O caso de Maria da Penha foi parar na Comissão Interamericana de Direitos Humanos da OEA,  em 1998, que julgou o estado brasileiro como omisso, negligente e tolerante com a violência contra a mulher. Foi a primeira vez que o Brasil foi condenado internacionalmente por violação de direitos humanos nesse contexto. Como resposta à condenação e à pressão dos movimentos de mulheres, o governo elaborou um projeto de lei, que foi redigido por um grupo de juristas, especialistas e representantes de movimentos sociais.

No dia 7 de agosto de 2006 a Lei nº 11.340, conhecida como Lei Maria da Penha, foi sancionada pelo então presidente Luiz Inácio Lula da Silva (PT). A legislação classifica violência doméstica e familiar contra a mulher qualquer ação ou “omissão baseada no gênero que lhe cause morte, lesão, sofrimento físico, sexual ou psicológico e dano moral ou patrimonial”. O texto ainda define a criação de delegacias da mulher, centros de acolhimento, casas abrigo, além de garantir a execução das medidas protetivas de urgência.

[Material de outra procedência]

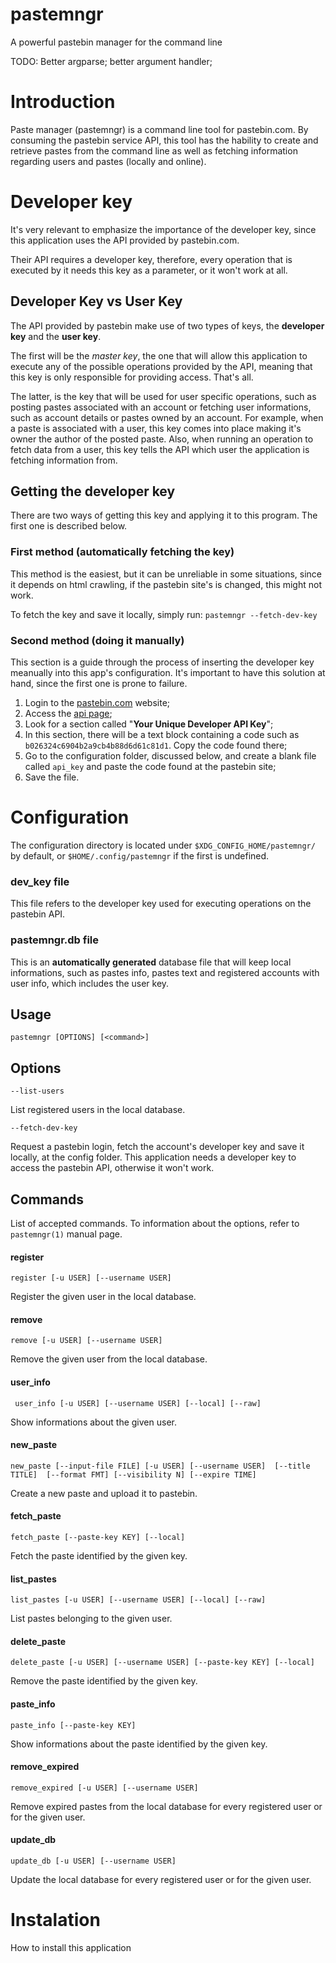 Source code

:# pastemngr
A powerful pastebin manager for the command line

TODO: Better argparse; better argument handler;

# Introduction
Paste manager (pastemngr) is a command line tool for pastebin.com. By consuming
the pastebin service API, this tool has the hability to create and retrieve
pastes from the command line as well as fetching information regarding users
and pastes (locally and online).

# Developer key
It's very relevant to emphasize the importance of the developer key, since this
application uses the API provided by pastebin.com.

Their API requires a developer key, therefore, every operation that is
executed by it needs this key as a parameter, or it won't work at all.

## Developer Key vs User Key
The API provided by pastebin make use of two types of keys, the **developer key**
and the **user key**.

The first will be the _master key_, the one that will allow this application to
execute any of the possible operations provided by the API, meaning that
this key is only responsible for providing access. That's all.

The latter, is the key that will be used for user specific operations, such
as posting pastes associated with an account or fetching user informations,
such as account details or pastes owned by an account. For example, when a
paste is associated with a user, this key comes into place making it's
owner the author of the posted paste. Also, when running an operation to fetch
data from a user, this key tells the API which user the application is
fetching information from.

## Getting the developer key
There are two ways of getting this key and applying it to this program.
The first one is described below.

### First method (automatically fetching the key)
This method is the easiest, but it can be unreliable in some situations, since
it depends on html crawling, if the pastebin site's is changed, this might
not work.

To fetch the key and save it locally, simply run:
`pastemngr --fetch-dev-key`

### Second method (doing it manually)
This section is a guide through the process of inserting the developer
key meanually into this app's configuration. It's important to have this
solution at hand, since the first one is prone to failure.

1. Login to the [pastebin.com](https://www.pastebin.com) website;
2. Access the [api page](https://pastebin.com/api);
3. Look for a section called "**Your Unique Developer API Key**";
4. In this section, there will be a text block containing a code
such as `b026324c6904b2a9cb4b88d6d61c81d1`. Copy the code found there;
5. Go to the configuration folder, discussed below, and create a blank
file called `api_key` and paste the code found at the pastebin site;
6. Save the file.

# Configuration
The configuration directory is located under `$XDG_CONFIG_HOME/pastemngr/`
by default, or `$HOME/.config/pastemngr` if the first is undefined.

### dev\_key file
This file refers to the developer key used for executing operations on the
pastebin API.

### pastemngr.db file
This is an **automatically generated** database file that will keep local
informations, such as pastes info, pastes text and registered accounts with
user info, which includes the user key. 

## Usage
`pastemngr [OPTIONS] [<command>]`

## Options
`--list-users`

List registered users in the local database.

`--fetch-dev-key`

Request a pastebin login, fetch the account's developer key and save  it
locally, at the config folder. This application needs a developer key to
access the pastebin API, otherwise it won't work.

## Commands
List of accepted commands. To information about the options, refer to
`pastemngr(1)` manual page.

#### register
`register [-u USER] [--username USER]`

Register the given user in the local database.

#### remove 
`remove [-u USER] [--username USER]`

Remove the given user from the local database.

#### user\_info
` user_info [-u USER] [--username USER] [--local] [--raw]`

Show informations about the given user.

#### new\_paste
`new_paste [--input-file FILE] [-u USER] [--username USER]  [--title TITLE]  [--format FMT] [--visibility N] [--expire TIME]`

Create a new paste and upload it to pastebin.

#### fetch\_paste
`fetch_paste [--paste-key KEY] [--local]`

Fetch the paste identified by the given key.

#### list\_pastes
`list_pastes [-u USER] [--username USER] [--local] [--raw]`

List pastes belonging to the given user.

#### delete\_paste
`delete_paste [-u USER] [--username USER] [--paste-key KEY] [--local]`

Remove the paste identified by the given key.

#### paste\_info
`paste_info [--paste-key KEY]`

Show informations about the paste identified by the given key.

#### remove\_expired
`remove_expired [-u USER] [--username USER]`

Remove  expired  pastes  from the local database for every registered user or
for the given user.

#### update\_db
`update_db [-u USER] [--username USER]`

Update the local database for every registered user or for the given user.

# Instalation
How to install this application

Beneficiada pela Lei Maria da Penha, Camila* conseguiu uma medida protetiva contra o seu agressor no mesmo dia em que foi agredida pela primeira vez. Natural de São Paulo, ela retornou para casa, mas precisou se mudar três vezes para não ser encontrada pelo ex-namorado:

— Na terceira eu acabei voltando com ele. Nesse vai e volta, foram oito boletins de ocorrências. Ele teve oito chances de me matar. Ele foi preso no dia 17 de fevereiro deste ano. Eu já não estava mais com ele, mas ele me seguia. Dois dias antes, no dia 14, ele me pegou na rua e me bateu porque não aceitava o fim do relacionamento. Só que nos primeiros meses, ele era um príncipe, aquele que você fala: “não sabia que existia. Nunca tive um assim”.

A psicóloga precisou mudar de estado com medo de ser encontrada pelo agressor, que responde em liberdade. Mãe de dois filhos, frutos de outros relacionamentos, ela conta que sente falta de casa, mas tenta se organizar financeiramente e mentalmente, além de seguir na busca por justiça.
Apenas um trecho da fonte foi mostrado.